Assistant Professor, Department of MCA, Acharya Institute of Management and Sciences, Bengaluru, Karnataka, India.

Abstract

Internet of Things (IoT), Big Data (BD), Artificial Intelligence (AI) and Machine Learning (ML) are the novel approaches where communication happens between man-made machines. Machines interact and acquire knowledge by implementing learning algorithms. Data analytics, prediction and classification methods are machine learning approaches applied on Big data for processing various unstructured data patterns. MapReduce is a widely used programming framework to parallelize these machine learning algorithms. To accomplish best outcomes, the algorithms are fine tuned using parallel practice. This technique uses MapReduce model for processing datasets multiple times by tuning the parameters as per the requirement. But this existing MapReduce model endures with high disk rates resulting in low throughput and inefficient time complexity. To achieve the minimal time consumption for tuning the jobs, Apache Spark framework replaces the MapReduce model. This is examined in this paper by evaluating the prediction on "Demand and Supply of India" dataset. A comparative analytical study is proposed in this paper to predict the demand for forecasting by training the existing data using tree based machine learning techniques. The prediction outcomes computed are compared on tree structured ML methods with respect to time and space utilization.

Keywords :

Apache Spark,
Big Data,
Data Analysis,
Decision Tree,
Gradient Boosting Tree,
Machine Learning,
Prediction Random Forest

Introduction

Big Data is lucid, enabling organisations to gain insights from new sources of data that were ever mined in the past. Processing data which varies in volume, variety and veracity is beyond the capacity of typical database software to intern, pile, control and evaluate (Logistic Regression, 2018). The exceptional trend of big data has a drastic impact on society and has an evident relation with diverse technological experts and end users in general. Data is expanding from various sources tremendously at the rate of generation. For instance, an International Data Corporation (IDC) report predicts that, from 2005 to 2020, the global data volume will grow by a factor of 300, from 130 Exabytes to 40,000 Exabytes, representing a double growth every two years (Apache Hive, 2014). This data which is transformed as information is anticipating for the new world (Stuart and Harald, 2007).

Recently, the increasing needs to gather massive amounts of data and aptitude to analyze the data in today's scientific and business world is competitive. Compute, transform, compress, extract and pile are the prominent challenges which convey the drawbacks in the conventional architecture and techniques (Lakshmi, 2016). MapReduce is an efficient parallel programming model for data intensive applications for processing big data sets (Tamano et al., 2011). Owing to few shortcomings in MapReduce, a standard approach is analysed and evaluated on highly scalable data. MapReduce uses a Hadoop distributed file system for parallel processing.
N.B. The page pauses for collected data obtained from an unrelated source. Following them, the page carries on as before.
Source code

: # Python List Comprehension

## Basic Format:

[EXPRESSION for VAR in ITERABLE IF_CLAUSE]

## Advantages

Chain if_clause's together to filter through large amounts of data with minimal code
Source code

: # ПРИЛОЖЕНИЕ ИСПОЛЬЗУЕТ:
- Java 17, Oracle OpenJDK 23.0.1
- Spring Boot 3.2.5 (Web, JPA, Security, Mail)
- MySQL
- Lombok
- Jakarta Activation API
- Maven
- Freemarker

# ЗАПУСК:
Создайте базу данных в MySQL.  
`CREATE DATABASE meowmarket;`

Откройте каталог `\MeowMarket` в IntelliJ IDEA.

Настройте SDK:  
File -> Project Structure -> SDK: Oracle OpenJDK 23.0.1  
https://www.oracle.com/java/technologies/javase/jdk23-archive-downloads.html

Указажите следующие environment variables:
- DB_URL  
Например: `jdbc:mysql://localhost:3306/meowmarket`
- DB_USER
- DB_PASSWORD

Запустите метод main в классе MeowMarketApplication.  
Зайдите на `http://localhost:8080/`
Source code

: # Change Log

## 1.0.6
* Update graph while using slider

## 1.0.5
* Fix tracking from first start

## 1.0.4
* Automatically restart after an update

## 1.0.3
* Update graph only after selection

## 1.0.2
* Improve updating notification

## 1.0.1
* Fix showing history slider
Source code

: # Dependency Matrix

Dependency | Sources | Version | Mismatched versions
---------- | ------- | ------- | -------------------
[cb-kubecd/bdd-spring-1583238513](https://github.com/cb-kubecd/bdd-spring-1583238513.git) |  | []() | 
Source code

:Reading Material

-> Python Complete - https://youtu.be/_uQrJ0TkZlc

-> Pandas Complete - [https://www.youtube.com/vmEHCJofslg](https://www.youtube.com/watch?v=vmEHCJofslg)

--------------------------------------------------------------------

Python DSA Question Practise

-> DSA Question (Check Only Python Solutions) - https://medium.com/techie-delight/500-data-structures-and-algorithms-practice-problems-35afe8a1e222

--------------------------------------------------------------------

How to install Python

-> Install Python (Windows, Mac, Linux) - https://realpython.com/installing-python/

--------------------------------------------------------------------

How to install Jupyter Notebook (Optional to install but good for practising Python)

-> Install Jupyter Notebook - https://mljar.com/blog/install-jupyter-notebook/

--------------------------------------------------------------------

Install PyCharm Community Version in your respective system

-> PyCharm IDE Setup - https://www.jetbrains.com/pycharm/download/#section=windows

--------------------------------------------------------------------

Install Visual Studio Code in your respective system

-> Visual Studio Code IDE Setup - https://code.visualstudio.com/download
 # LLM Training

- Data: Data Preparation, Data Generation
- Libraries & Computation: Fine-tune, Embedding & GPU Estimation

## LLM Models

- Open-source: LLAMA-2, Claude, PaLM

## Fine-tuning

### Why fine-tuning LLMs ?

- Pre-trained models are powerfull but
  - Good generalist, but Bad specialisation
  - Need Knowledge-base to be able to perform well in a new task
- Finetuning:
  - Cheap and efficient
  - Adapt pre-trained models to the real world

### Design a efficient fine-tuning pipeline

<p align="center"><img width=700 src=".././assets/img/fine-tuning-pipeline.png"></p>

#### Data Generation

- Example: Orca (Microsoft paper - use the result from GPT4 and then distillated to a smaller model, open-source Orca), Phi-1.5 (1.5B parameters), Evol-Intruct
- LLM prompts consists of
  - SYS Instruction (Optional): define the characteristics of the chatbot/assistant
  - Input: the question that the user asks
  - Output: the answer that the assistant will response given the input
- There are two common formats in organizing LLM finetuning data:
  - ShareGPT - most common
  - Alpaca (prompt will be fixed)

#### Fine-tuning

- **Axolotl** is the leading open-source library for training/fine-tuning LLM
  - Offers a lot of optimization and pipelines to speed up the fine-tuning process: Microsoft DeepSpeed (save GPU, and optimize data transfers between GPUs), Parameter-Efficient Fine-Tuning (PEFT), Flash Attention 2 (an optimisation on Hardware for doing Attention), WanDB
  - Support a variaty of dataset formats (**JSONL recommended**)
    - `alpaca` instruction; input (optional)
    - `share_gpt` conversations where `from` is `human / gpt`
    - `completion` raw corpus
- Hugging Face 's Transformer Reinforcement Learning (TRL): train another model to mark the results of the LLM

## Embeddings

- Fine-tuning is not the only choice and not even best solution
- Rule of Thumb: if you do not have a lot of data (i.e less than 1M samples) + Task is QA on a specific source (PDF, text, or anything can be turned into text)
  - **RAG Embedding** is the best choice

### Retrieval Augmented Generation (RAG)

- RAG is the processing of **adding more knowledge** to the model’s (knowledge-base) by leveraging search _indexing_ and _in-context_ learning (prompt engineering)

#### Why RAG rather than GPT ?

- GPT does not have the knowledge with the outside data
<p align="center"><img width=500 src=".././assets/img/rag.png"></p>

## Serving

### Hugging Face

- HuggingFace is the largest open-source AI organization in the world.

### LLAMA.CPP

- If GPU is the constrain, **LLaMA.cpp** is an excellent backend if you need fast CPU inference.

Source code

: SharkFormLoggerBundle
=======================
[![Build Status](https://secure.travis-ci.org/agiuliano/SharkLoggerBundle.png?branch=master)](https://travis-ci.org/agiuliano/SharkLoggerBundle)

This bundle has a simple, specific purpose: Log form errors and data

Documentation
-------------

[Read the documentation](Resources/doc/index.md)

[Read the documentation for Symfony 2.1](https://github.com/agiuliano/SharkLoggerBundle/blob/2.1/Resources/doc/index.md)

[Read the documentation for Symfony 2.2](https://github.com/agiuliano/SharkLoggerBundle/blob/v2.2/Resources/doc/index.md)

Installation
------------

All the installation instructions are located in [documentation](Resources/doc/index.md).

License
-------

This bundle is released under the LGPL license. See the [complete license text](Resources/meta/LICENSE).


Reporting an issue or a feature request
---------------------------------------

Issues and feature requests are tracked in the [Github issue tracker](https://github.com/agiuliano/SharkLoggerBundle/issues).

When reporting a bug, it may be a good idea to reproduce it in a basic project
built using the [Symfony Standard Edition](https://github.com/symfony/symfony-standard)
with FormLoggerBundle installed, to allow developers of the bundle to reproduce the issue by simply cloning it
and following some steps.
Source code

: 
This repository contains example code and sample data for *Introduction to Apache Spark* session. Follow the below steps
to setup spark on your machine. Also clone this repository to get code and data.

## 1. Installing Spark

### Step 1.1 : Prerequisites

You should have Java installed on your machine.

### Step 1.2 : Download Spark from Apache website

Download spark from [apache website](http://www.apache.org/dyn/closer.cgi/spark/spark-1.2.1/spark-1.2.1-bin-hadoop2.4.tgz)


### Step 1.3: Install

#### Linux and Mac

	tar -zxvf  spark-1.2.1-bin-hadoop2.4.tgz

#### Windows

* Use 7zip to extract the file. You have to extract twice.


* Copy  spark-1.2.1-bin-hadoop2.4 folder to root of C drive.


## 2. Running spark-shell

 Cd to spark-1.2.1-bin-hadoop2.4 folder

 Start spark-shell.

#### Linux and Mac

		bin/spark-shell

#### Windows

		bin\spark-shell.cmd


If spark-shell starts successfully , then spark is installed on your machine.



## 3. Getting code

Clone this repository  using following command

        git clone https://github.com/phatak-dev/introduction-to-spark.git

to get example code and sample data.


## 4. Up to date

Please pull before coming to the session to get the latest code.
MapReduce models such as high disk reads and writes, low throughput result in low performance while handling clusters. Meanwhile there is express development in technology emerged platforms like Kafka, Spark, Flume and many more. Because of the drawbacks in MapReduce, upcoming technologies replaced it (Chu et al., 2006). The recent popularity of these parallel programming models has invoked significant interest in implementing scalable versions of Machine Learning algorithms.

Machine Learning can be defined as a “Field of study that gives computers the ability to learn without being explicitly programmed”. It is said to be science of algorithms where the machines are trained from examples, datasets, patterns, trends and experience through which output is automated. These algorithms are mechanized in performing either classification, categorization or forecasting outcomes from knowledge (Brownlee, 2016; Asha et al., 2013).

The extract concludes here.